Just consider: During the recent financial crisis, Americans 55 and older lost about 40 percent of their net worth. The group is vulnerable to financial advisers who boast meaningless credentials to sell bogus or inappropriate investments. Older Americans can even be victimized by loving family members who are clueless about their responsibilities as court-appointed money-managing guardians.
Older adults are common targets
Scam artists steal a documented $3 billion a year from the 55-plus population, a mere fraction of the actual amount, considering that only an estimated 4 percent of retirement-age victims — just one in 25, according to various studies — ever report those crimes.
As Humphrey knows from his time as Minnesota attorney general and as an AARP state president and national board member, older people sometimes make the problem worse. They're often reluctant to admit they've been exploited and are afraid that being exposed might jeopardize their independence. As a result, they end up getting deeper into financial trouble. Further, their financial decision-making ability usually declines with age. Humphrey and the Consumer Financial Protection Bureau want to change all that.
"Our goal is to answer two questions," Humphrey says. "How do we prevent these citizens from getting ripped off? And how do we help them make smart financial decisions as they age?"
Already in the works for the CFPB
- User-friendly guides to help a range of financial advisers, from inexperienced appointed guardians and those with power-of-attorney authority to lawyers and Social Security and Department of Veterans Affairs personnel.
- Protocols for operators of nursing homes, assisted living facilities and senior housing to "spot and resolve problems at the earliest stage" — such as unpaid bills — before the person is evicted or threatened with eviction. Unpaid bills are often a signal that a person has been scammed or is losing mental acuity.
- A "Money Smart for Older Adults" program, in collaboration with the Federal Deposit Insurance Corp., to train people to recognize, prevent and report financial scams.
- Financial adviser certification and designations. Humphrey points to more than 140 different sets of abbreviations used on business cards, asking, "What do they mean?" His office is investigating qualifying criteria and enforcement capabilities so investors "can decide for themselves, is this a qualified person?"
Consumer advocates have taken note of Humphrey's work. "Under Humphrey, the CFPB has taken a broad approach to stopping the epidemic of elder financial abuse," says Ed Mierzwinski of the U.S. Public Interest Research Group.
Humphrey's work builds on the agency's ambitious launch. In its first year, the bureau simplified credit card agreements and essential terms. It tackled crushing student-loan debt and investigated credit-reporting bureaus to ensure that consumer credit reports are accurate and that mistakes are fixed quickly.
The bureau's website invites people to register their complaints and lets them track their progress. In 2012, there were 74,100 complaints, nearly half of them related to mortgages. The bureau claims a 90 percent response rate from alleged corporate offenders.
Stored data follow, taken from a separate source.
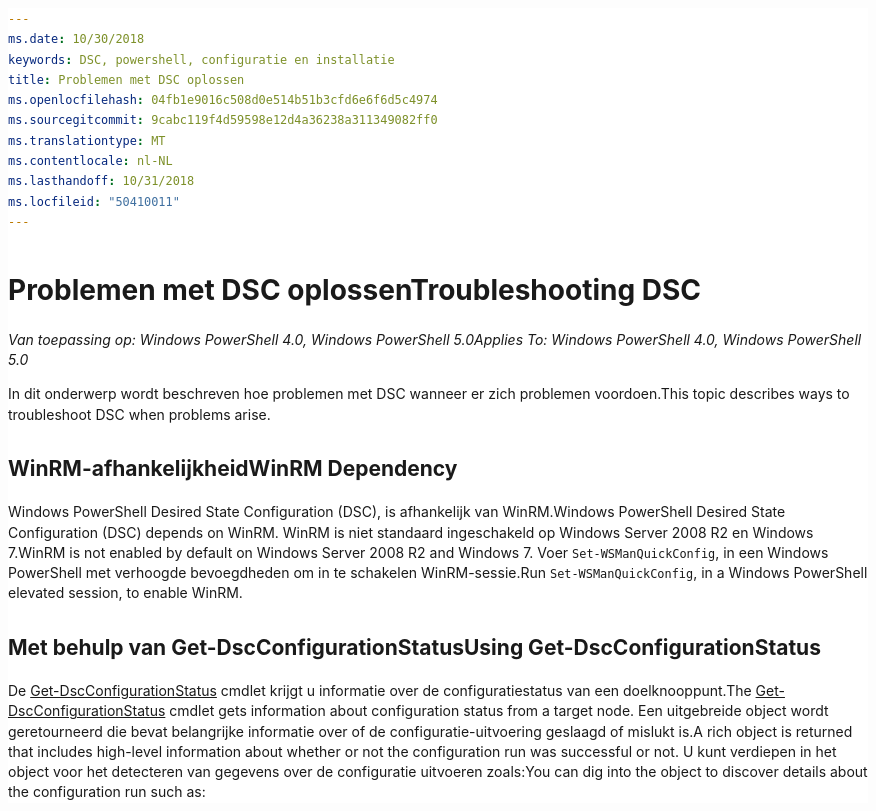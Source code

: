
 ```yaml
---
ms.date: 10/30/2018
keywords: DSC, powershell, configuratie en installatie
title: Problemen met DSC oplossen
ms.openlocfilehash: 04fb1e9016c508d0e514b51b3cfd6e6f6d5c4974
ms.sourcegitcommit: 9cabc119f4d59598e12d4a36238a311349082ff0
ms.translationtype: MT
ms.contentlocale: nl-NL
ms.lasthandoff: 10/31/2018
ms.locfileid: "50410011"
---
```

# <a name="troubleshooting-dsc"></a><span data-ttu-id="b3d7c-103">Problemen met DSC oplossen</span><span class="sxs-lookup"><span data-stu-id="b3d7c-103">Troubleshooting DSC</span></span>

<span data-ttu-id="b3d7c-104">_Van toepassing op: Windows PowerShell 4.0, Windows PowerShell 5.0_</span><span class="sxs-lookup"><span data-stu-id="b3d7c-104">_Applies To: Windows PowerShell 4.0, Windows PowerShell 5.0_</span></span>

<span data-ttu-id="b3d7c-105">In dit onderwerp wordt beschreven hoe problemen met DSC wanneer er zich problemen voordoen.</span><span class="sxs-lookup"><span data-stu-id="b3d7c-105">This topic describes ways to troubleshoot DSC when problems arise.</span></span>

## <a name="winrm-dependency"></a><span data-ttu-id="b3d7c-106">WinRM-afhankelijkheid</span><span class="sxs-lookup"><span data-stu-id="b3d7c-106">WinRM Dependency</span></span>

<span data-ttu-id="b3d7c-107">Windows PowerShell Desired State Configuration (DSC), is afhankelijk van WinRM.</span><span class="sxs-lookup"><span data-stu-id="b3d7c-107">Windows PowerShell Desired State Configuration (DSC) depends on WinRM.</span></span> <span data-ttu-id="b3d7c-108">WinRM is niet standaard ingeschakeld op Windows Server 2008 R2 en Windows 7.</span><span class="sxs-lookup"><span data-stu-id="b3d7c-108">WinRM is not enabled by default on Windows Server 2008 R2 and Windows 7.</span></span> <span data-ttu-id="b3d7c-109">Voer `Set-WSManQuickConfig`, in een Windows PowerShell met verhoogde bevoegdheden om in te schakelen WinRM-sessie.</span><span class="sxs-lookup"><span data-stu-id="b3d7c-109">Run `Set-WSManQuickConfig`, in a Windows PowerShell elevated session, to enable WinRM.</span></span>

## <a name="using-get-dscconfigurationstatus"></a><span data-ttu-id="b3d7c-110">Met behulp van Get-DscConfigurationStatus</span><span class="sxs-lookup"><span data-stu-id="b3d7c-110">Using Get-DscConfigurationStatus</span></span>

<span data-ttu-id="b3d7c-111">De [Get-DscConfigurationStatus](https://technet.microsoft.com/library/mt517868.aspx) cmdlet krijgt u informatie over de configuratiestatus van een doelknooppunt.</span><span class="sxs-lookup"><span data-stu-id="b3d7c-111">The [Get-DscConfigurationStatus](https://technet.microsoft.com/library/mt517868.aspx) cmdlet gets information about configuration status from a target node.</span></span> <span data-ttu-id="b3d7c-112">Een uitgebreide object wordt geretourneerd die bevat belangrijke informatie over of de configuratie-uitvoering geslaagd of mislukt is.</span><span class="sxs-lookup"><span data-stu-id="b3d7c-112">A rich object is returned that includes high-level information about whether or not the configuration run was successful or not.</span></span> <span data-ttu-id="b3d7c-113">U kunt verdiepen in het object voor het detecteren van gegevens over de configuratie uitvoeren zoals:</span><span class="sxs-lookup"><span data-stu-id="b3d7c-113">You can dig into the object to discover details about the configuration run such as:</span></span>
Also last year, the CFPB forced three credit card companies to pay about $435 million in refunds over deceptive practices. The money was distributed among nearly 6 million customers. It also assessed penalties amounting to an additional $101.5 million paid to its own and other federal coffers.
In January, the bureau expanded its authority to debt collectors and announced new, simplified mortgage rules that protect both borrowers and lenders.
Such accomplishments show, Humphrey suggests, that government can work. He's even trying to mend broken fences, sharing ideas with leaders of financial services and other industries under the CFPB's microscope. And, surprisingly, there's more handshaking than finger-pointing.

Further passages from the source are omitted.